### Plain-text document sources
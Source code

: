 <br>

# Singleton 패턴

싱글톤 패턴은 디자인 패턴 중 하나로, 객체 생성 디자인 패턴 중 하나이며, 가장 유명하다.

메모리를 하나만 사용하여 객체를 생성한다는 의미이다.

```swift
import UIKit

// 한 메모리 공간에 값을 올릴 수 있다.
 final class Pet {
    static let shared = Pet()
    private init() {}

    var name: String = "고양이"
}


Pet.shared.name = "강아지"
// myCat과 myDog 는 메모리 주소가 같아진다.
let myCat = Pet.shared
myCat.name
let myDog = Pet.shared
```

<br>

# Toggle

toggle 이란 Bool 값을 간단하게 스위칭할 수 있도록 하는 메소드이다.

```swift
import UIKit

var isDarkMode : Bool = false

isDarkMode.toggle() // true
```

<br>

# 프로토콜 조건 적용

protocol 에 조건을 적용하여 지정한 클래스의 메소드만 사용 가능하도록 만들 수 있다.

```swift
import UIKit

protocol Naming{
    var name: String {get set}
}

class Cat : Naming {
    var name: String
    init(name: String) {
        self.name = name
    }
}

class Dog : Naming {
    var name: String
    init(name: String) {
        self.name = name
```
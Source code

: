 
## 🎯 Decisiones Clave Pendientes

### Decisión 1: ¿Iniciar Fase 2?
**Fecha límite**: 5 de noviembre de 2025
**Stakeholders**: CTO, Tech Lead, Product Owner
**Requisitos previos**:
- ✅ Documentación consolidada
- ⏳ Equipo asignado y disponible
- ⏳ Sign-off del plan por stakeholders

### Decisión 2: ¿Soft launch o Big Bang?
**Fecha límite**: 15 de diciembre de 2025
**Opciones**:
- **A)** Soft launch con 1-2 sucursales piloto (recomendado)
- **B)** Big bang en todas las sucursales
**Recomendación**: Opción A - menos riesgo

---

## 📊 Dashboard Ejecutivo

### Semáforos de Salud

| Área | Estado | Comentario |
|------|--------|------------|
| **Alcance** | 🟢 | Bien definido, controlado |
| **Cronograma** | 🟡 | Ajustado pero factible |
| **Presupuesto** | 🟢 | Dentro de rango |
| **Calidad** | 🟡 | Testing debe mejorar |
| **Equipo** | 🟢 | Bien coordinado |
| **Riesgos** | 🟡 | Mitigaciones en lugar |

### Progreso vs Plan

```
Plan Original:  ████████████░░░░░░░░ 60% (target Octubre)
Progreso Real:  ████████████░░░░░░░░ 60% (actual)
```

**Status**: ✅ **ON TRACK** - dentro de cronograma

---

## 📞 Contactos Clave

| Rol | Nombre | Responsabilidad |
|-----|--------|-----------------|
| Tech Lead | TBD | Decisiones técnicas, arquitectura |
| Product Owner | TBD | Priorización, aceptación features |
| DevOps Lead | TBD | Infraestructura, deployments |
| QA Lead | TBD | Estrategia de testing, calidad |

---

### WORK TO BE COMPLETED
Across the preceding records, count the lines with the word "Product" in them and give that figure alone.

### SOLUTION TO THE PROBLEM
2